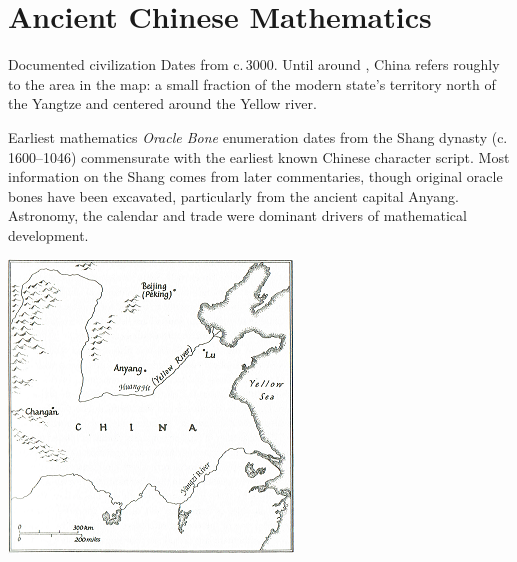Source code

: \graphicspath{{5china/pics/}}

\section{Ancient Chinese Mathematics}

\begin{description}\itemsep2pt
	\begin{minipage}[t]{0.62\linewidth}\vspace{-10pt}
	  \item[Documented civilization] Dates from c.\,3000\BC. Until around , China refers roughly to the area in the map: a small fraction of the modern state's territory north of the Yangtze and centered around the Yellow river. %
	  \vspace{4pt}
	  
	  \item[Earliest mathematics] \emph{Oracle Bone} enumeration dates from the Shang dynasty (c.\,1600--1046\BC) commensurate with the earliest known Chinese character script. Most information on the Shang comes from later commentaries, though original oracle bones have been excavated, particularly from the ancient capital Anyang. Astronomy, the calendar and trade were dominant drivers of mathematical development.
	\end{minipage}
	\hfill
	\begin{minipage}[t]{0.37\linewidth}\vspace{-20pt}
		\flushright\includegraphics[scale=0.73]{AncientChina-small.png}
	\end{minipage}


\end{description}
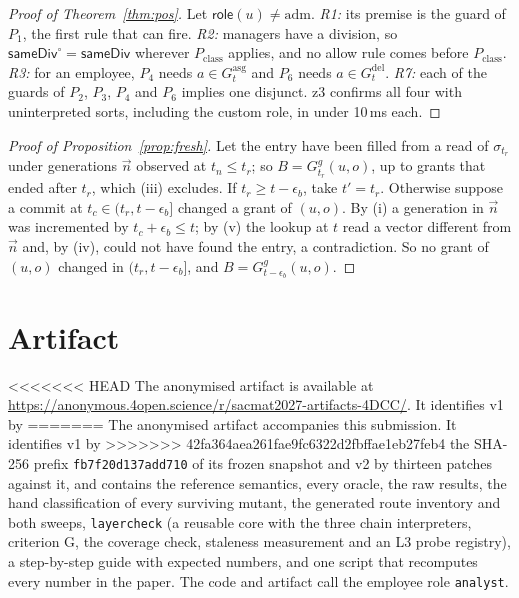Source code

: \documentclass[sigconf,review,anonymous]{acmart}
\newcommand{\Pc}{P_{\mathrm{class}}}
\newcommand{\Gasg}{G^{\mathrm{asg}}}
\newcommand{\Gdel}{G^{\mathrm{del}}}
\newcommand{\sameDiv}{\mathsf{sameDiv}}
\newcommand{\role}{\mathsf{role}}
\begin{document}
\begin{proof}[Proof of Theorem~\ref{thm:pos}]
Let $\role(u)\neq\mathrm{adm}$. \emph{R1:} its premise is the guard of $P_1$, the first rule that can fire.
\emph{R2:} managers have a division, so $\sameDiv^\circ=\sameDiv$ wherever $\Pc$ applies, and no allow rule comes
before $\Pc$. \emph{R3:} for an employee, $P_4$ needs $a\in\Gasg_t$ and $P_6$ needs $a\in\Gdel_t$. \emph{R7:} each of
the guards of $P_2$, $P_3$, $P_4$ and $P_6$ implies one disjunct. z3 confirms all four with uninterpreted sorts,
including the custom role, in under 10\,ms each.
\end{proof}

\begin{proof}[Proof of Proposition~\ref{prop:fresh}]
Let the entry have been filled from a read of $\sigma_{t_r}$ under generations $\vec{n}$ observed at $t_n\le t_r$; so
$B=G^g_{t_r}(u,o)$, up to grants that ended after $t_r$, which (iii) excludes. If $t_r\ge t-\epsilon_b$, take
$t'=t_r$. Otherwise suppose a commit at $t_c\in(t_r,t-\epsilon_b]$ changed a grant of $(u,o)$. By (i) a generation in
$\vec{n}$ was incremented by $t_c+\epsilon_b\le t$; by (v) the lookup at $t$ read a vector different from $\vec{n}$
and, by (iv), could not have found the entry, a contradiction. So no grant of $(u,o)$ changed in
$(t_r,t-\epsilon_b]$, and $B=G^g_{t-\epsilon_b}(u,o)$.
\end{proof}

\section{Artifact}
\label{app:artifact}
<<<<<<< HEAD
The anonymised artifact is available at
\url{https://anonymous.4open.science/r/sacmat2027-artifacts-4DCC/}. It identifies v1 by
=======
The anonymised artifact accompanies this submission. It identifies v1 by
>>>>>>> 42fa364aea261fae9fc6322d2fbffae1eb27feb4
the SHA-256 prefix \texttt{fb7f20d137add710} of its frozen snapshot and v2 by thirteen patches against it, and contains
the reference semantics, every oracle, the raw results, the hand classification of every surviving mutant, the
generated route inventory and both sweeps, \texttt{layercheck} (a reusable core with the three chain interpreters,
criterion G, the coverage check, staleness measurement and an L3 probe registry), a step-by-step guide with expected
numbers, and one script that recomputes every number in the paper. The code and artifact call the employee role
\texttt{analyst}.
\end{document}
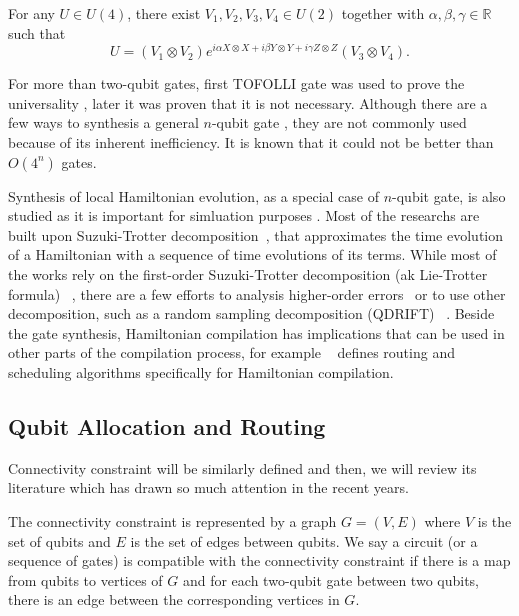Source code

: \begin{lemma}\label{lem:kak_decomposition}
For any $U \in U(4)$, there exist $V_1, V_2, V_3, V_4 \in U(2)$ together with $\alpha, \beta, \gamma \in \mathbb{R}$ such that
\begin{equation}
  U = (V_1 \otimes V_2) e^{i\alpha X\otimes X + i\beta Y\otimes Y + i\gamma Z\otimes Z} (V_3 \otimes V_4).
  \end{equation}
\end{lemma}

For more than two-qubit gates, first TOFOLLI gate was used to prove the universality \cite{barenco1995}, later it was proven that it is not necessary. Although there are a few ways to synthesis a general $n$-qubit gate  \cite{sousa2006,shende2006}, they are not commonly used because of its inherent inefficiency. It is known that it could not be better than $O(4^n)$ gates. \cite{shende2006}

Synthesis of local Hamiltonian evolution, as a special case of $n$-qubit gate, is also studied as it is important for simluation purposes \cite{childs2018}. Most of the researchs are built upon Suzuki-Trotter decomposition~\cite{trotter1959, suzuki1991}, that approximates the time evolution of a Hamiltonian with a sequence of time evolutions of its terms. While most of the works rely on the first-order Suzuki-Trotter decomposition (ak Lie-Trotter formula) ~\cite{sivarajah2021, qiskit2023}, there are a few efforts to analysis higher-order errors~\cite{childs2021} or to use other decomposition, such as a random sampling decomposition (QDRIFT) ~\cite{campbell2019}. Beside the gate synthesis, Hamiltonian compilation has implications that can be used in other parts of the compilation process, for example ~\cite{lao2021} defines routing and scheduling algorithms specifically for Hamiltonian compilation.

\subsection{Qubit Allocation and Routing}

Connectivity constraint will be similarly defined and then, we will review its literature which has drawn so much attention in the recent years.

\begin{definition}
  The connectivity constraint is represented by a graph $G = (V, E)$ where $V$ is the set of qubits and $E$ is the set of edges between qubits. We say a circuit (or a sequence of gates) is compatible with the connectivity constraint if there is a map from qubits to vertices of $G$ and for each two-qubit gate between two qubits, there is an edge between the corresponding vertices in $G$.
\end{definition}


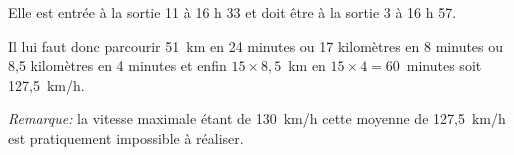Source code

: Elle est entrée à la sortie 11 à 16 h 33 et doit être à la sortie 3 à 16 h 57.

Il lui faut donc parcourir 51~km en 24 minutes ou 17 kilomètres en 8 minutes ou 8,5 kilomètres en 4 minutes et enfin $15 \times 8,5$~km en $15 \times 4 = 60$~minutes soit 127,5~km/h.

\emph{Remarque:} la vitesse maximale étant de 130~km/h cette moyenne  de 127,5~km/h est pratiquement impossible à réaliser.
\vspace{0,5cm}

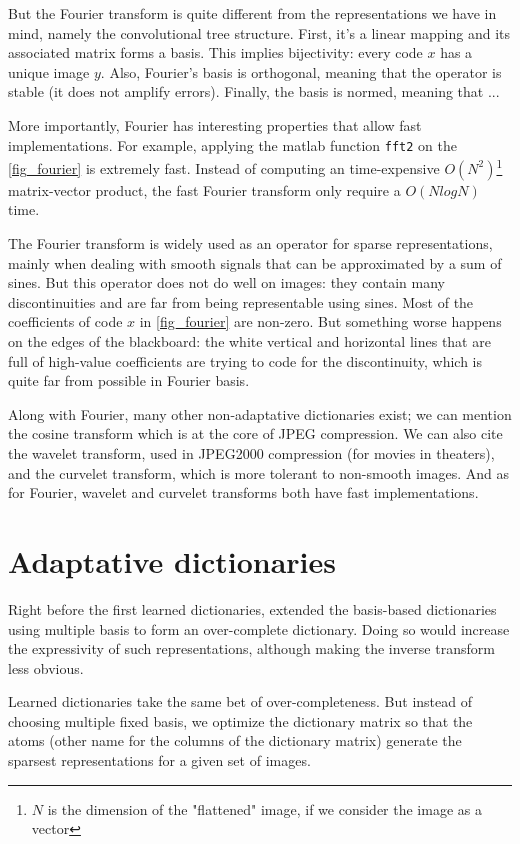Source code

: But the Fourier transform is quite different from the representations we have in mind, namely the convolutional tree structure. First, it's a linear mapping and its associated matrix forms a basis. This implies bijectivity: every code $x$ has a unique image $y$. Also, Fourier's basis is orthogonal, meaning that the operator is stable (it does not amplify errors). Finally, the basis is normed, meaning that ... %

More importantly, Fourier has interesting properties that allow fast implementations. For example, applying the matlab function \texttt{fft2} on the \cref{fig_fourier} is extremely fast. Instead of computing an time-expensive $O(N^2)$\footnote{$N$ is the dimension of the "flattened" image, if we consider the image as a vector} matrix-vector product, the fast Fourier transform only require a $O(NlogN)$ time.

The Fourier transform is widely used as an operator for sparse representations, mainly when dealing with smooth signals that can be approximated by a sum of sines. But this operator does not do well on images: they contain many discontinuities and are far from being representable using sines. Most of the coefficients of code $x$ in \cref{fig_fourier} are non-zero. But something worse happens on the edges of the blackboard: the white vertical and horizontal lines that are full of high-value coefficients are trying to code for the discontinuity, which is quite far from possible in Fourier basis.

Along with Fourier, many other non-adaptative dictionaries exist; we can mention the cosine transform which is at the core of JPEG compression. We can also cite the wavelet transform, used in JPEG2000 compression (for movies in theaters), and the curvelet transform, which is more tolerant to non-smooth images. And as for Fourier, wavelet and curvelet transforms both have fast implementations.


\section{Adaptative dictionaries}
Right before the first learned dictionaries, \cite{chen_atomic_2001} extended the basis-based dictionaries using multiple basis to form an over-complete dictionary. Doing so would increase the expressivity of such representations, although making the inverse transform less obvious. %

Learned dictionaries take the same bet of over-completeness. But instead of choosing multiple fixed basis, we optimize the dictionary matrix so that the atoms (other name for the columns of the dictionary matrix) generate the sparsest representations for a given set of images.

=-=-=-=-=

### Aim of the task
The answer must be every line of the entries that includes the word "description".

### Task solution
\begin{description}\itemsep2pt
\end{description}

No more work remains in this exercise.